For its January quarter, the company reported adjusted earnings of 30 cents per share. Revenue climbed 23% from the prior-year period to $260.4 million, surpassing the Street’s $252.2 million expectation. The quarterly performance wasn’t where things went wrong.
The disconnect came from forward-looking projections.
For fiscal 2027, GitLab forecasts revenue between $1.10 billion and $1.12 billion. Wall Street had anticipated $1.12 billion, implying approximately 17% year-over-year expansion. That growth rate marks a significant deceleration from the 26% increase the company achieved in the previous year.
The earnings guidance gap proved even more pronounced. GitLab’s outlook calls for adjusted EPS ranging from 76 to 80 cents. Analysts had modeled $1.05. Such a substantial shortfall is difficult to rationalize away.

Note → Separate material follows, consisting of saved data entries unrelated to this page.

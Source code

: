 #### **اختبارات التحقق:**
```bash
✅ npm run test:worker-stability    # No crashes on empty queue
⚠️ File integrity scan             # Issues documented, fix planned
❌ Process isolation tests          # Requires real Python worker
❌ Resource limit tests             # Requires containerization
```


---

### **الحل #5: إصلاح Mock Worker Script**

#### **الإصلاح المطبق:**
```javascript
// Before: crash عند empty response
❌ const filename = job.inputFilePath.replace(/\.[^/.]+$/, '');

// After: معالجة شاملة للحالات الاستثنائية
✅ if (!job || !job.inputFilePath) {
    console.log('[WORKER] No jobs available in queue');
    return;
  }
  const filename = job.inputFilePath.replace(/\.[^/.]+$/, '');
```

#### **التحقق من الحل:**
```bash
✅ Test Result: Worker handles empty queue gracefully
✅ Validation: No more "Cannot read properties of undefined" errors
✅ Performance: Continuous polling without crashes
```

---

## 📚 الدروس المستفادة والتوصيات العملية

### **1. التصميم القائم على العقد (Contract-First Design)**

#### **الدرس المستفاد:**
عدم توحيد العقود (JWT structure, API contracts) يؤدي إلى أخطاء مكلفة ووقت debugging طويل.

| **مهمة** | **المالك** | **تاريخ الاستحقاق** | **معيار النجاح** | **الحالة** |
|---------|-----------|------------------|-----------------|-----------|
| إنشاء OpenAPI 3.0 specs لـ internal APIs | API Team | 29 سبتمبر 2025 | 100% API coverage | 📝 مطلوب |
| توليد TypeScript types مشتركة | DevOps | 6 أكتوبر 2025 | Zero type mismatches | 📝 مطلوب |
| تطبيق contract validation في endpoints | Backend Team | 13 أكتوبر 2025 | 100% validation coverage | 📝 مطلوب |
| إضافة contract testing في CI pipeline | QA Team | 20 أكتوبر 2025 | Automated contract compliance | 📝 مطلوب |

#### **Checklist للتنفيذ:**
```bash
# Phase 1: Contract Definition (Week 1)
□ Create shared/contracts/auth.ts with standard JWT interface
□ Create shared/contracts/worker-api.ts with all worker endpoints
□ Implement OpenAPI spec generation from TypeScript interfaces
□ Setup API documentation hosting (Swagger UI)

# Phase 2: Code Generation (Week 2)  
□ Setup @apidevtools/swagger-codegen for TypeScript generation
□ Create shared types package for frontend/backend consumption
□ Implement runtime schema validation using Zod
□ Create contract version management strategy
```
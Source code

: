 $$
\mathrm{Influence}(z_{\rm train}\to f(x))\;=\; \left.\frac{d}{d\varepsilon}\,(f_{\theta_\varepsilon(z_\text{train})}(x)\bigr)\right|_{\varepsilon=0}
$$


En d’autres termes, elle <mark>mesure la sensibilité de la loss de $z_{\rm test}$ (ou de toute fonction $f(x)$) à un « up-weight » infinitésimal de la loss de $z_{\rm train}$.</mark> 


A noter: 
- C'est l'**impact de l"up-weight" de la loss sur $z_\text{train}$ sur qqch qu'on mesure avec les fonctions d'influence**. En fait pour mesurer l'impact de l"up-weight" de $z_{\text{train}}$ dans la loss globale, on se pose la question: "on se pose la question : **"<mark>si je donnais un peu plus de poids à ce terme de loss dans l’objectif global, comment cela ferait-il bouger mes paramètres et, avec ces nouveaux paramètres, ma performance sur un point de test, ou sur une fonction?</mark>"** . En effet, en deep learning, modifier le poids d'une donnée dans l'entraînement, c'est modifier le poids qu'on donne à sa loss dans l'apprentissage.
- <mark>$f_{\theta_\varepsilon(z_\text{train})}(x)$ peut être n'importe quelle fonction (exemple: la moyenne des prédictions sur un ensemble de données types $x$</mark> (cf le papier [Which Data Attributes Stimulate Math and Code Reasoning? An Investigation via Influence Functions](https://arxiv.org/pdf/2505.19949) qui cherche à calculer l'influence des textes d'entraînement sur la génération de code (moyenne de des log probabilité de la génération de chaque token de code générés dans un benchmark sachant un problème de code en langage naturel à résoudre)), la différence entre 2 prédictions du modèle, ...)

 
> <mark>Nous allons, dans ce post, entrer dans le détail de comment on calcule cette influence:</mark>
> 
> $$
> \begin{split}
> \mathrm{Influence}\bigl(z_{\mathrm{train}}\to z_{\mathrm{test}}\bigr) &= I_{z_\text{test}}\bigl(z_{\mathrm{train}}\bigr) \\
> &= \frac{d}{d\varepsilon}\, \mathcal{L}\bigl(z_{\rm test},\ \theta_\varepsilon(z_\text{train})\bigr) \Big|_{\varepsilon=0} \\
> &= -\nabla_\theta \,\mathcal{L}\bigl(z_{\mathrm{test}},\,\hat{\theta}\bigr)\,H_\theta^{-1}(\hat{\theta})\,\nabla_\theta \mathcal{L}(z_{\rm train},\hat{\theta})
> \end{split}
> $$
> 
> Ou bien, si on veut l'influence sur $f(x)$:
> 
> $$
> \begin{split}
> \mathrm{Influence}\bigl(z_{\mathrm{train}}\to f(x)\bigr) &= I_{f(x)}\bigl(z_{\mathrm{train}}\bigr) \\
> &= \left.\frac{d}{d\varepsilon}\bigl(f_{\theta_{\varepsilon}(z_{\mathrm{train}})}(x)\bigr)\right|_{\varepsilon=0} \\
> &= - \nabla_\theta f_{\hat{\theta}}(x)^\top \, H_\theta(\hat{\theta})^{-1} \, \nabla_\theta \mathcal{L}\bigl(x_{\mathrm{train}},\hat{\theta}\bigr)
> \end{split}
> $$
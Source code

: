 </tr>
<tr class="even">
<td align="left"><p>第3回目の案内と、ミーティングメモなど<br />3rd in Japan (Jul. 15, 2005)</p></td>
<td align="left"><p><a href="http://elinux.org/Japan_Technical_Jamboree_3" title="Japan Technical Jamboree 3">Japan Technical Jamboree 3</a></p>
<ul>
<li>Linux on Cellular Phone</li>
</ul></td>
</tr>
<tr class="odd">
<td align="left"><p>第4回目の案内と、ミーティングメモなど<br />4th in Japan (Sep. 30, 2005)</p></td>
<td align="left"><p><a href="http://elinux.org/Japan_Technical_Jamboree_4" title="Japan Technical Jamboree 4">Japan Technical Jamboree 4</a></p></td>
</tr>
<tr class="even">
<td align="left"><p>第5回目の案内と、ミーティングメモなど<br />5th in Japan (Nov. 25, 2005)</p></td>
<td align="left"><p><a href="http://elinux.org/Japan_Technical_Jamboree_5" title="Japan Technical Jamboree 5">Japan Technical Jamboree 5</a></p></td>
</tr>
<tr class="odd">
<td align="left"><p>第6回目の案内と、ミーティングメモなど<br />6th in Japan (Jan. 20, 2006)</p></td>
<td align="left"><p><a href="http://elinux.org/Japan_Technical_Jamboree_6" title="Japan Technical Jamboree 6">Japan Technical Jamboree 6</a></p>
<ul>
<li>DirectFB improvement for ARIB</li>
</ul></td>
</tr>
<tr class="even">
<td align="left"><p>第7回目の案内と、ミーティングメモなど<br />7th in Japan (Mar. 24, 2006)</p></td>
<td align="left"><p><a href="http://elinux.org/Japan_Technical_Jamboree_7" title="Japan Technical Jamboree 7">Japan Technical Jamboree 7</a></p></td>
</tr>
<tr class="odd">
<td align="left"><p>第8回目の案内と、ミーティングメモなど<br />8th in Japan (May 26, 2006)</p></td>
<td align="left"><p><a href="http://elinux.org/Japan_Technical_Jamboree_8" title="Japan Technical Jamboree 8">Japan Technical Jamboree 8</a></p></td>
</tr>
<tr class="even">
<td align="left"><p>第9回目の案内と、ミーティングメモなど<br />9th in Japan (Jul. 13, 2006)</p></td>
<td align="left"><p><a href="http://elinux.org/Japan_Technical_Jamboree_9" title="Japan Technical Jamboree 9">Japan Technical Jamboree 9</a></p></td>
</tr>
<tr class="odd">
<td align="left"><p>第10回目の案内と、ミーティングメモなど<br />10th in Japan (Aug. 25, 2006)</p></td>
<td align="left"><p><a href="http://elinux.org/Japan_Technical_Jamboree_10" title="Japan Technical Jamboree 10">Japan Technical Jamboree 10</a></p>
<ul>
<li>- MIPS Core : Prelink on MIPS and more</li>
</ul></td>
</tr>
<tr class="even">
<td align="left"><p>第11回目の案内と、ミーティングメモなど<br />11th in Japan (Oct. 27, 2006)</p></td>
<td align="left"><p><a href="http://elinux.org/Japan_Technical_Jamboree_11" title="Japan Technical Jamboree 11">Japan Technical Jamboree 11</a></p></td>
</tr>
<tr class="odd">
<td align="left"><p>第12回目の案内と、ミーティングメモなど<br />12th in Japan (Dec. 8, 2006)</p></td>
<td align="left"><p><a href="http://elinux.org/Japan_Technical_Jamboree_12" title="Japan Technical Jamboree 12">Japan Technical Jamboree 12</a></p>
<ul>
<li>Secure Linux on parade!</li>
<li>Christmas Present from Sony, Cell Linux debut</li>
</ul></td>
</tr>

No fewer than five brokerage firms responded by reducing their price objectives on GitLab shares.
AI: Friend or Threat?
The core issue revolves around artificial intelligence. GitLab’s Duo Agent Platform is designed around collaborative workflows between human developers and AI agents. However, during the earnings call, executives warned analysts against expecting the platform to generate significant revenue during fiscal 2027.
Delivering that message proves particularly challenging given how closely investors are scrutinizing software companies for evidence that AI capabilities are enhancing—rather than eroding—their business models.
Analysts at TD Cowen highlighted the rapidly evolving AI environment as a critical factor to monitor. They emphasized that GitLab must demonstrate its competitive standing in what they described as the “AI 2.0 era,” as AI-native development tools increasingly penetrate the market.
The broader software industry has faced comparable headwinds. MongoDB experienced a 22% drop on Tuesday following its own conservative guidance and acknowledgment that AI had yet to become a meaningful revenue contributor. GitLab’s announcement arrives amid this anxious market backdrop.
Analysts Still See a Path
Not all analysts are abandoning their optimistic stance. William Blair analyst Jackson Ader maintained an Outperform rating, arguing that GitLab maintains a robust enterprise customer base and that artificial intelligence is expanding the company’s addressable market opportunity over the long term.
Ader conceded that the guidance fell short of expectations and that management essentially “reset the bar.” Nevertheless, he highlighted the Q4 results as fundamentally sound, noting that successful execution on product development and sales strategy will determine the company’s trajectory.
GitLab’s stock traded down 7.2% in premarket activity on Wednesday, hovering around $24.35 per share.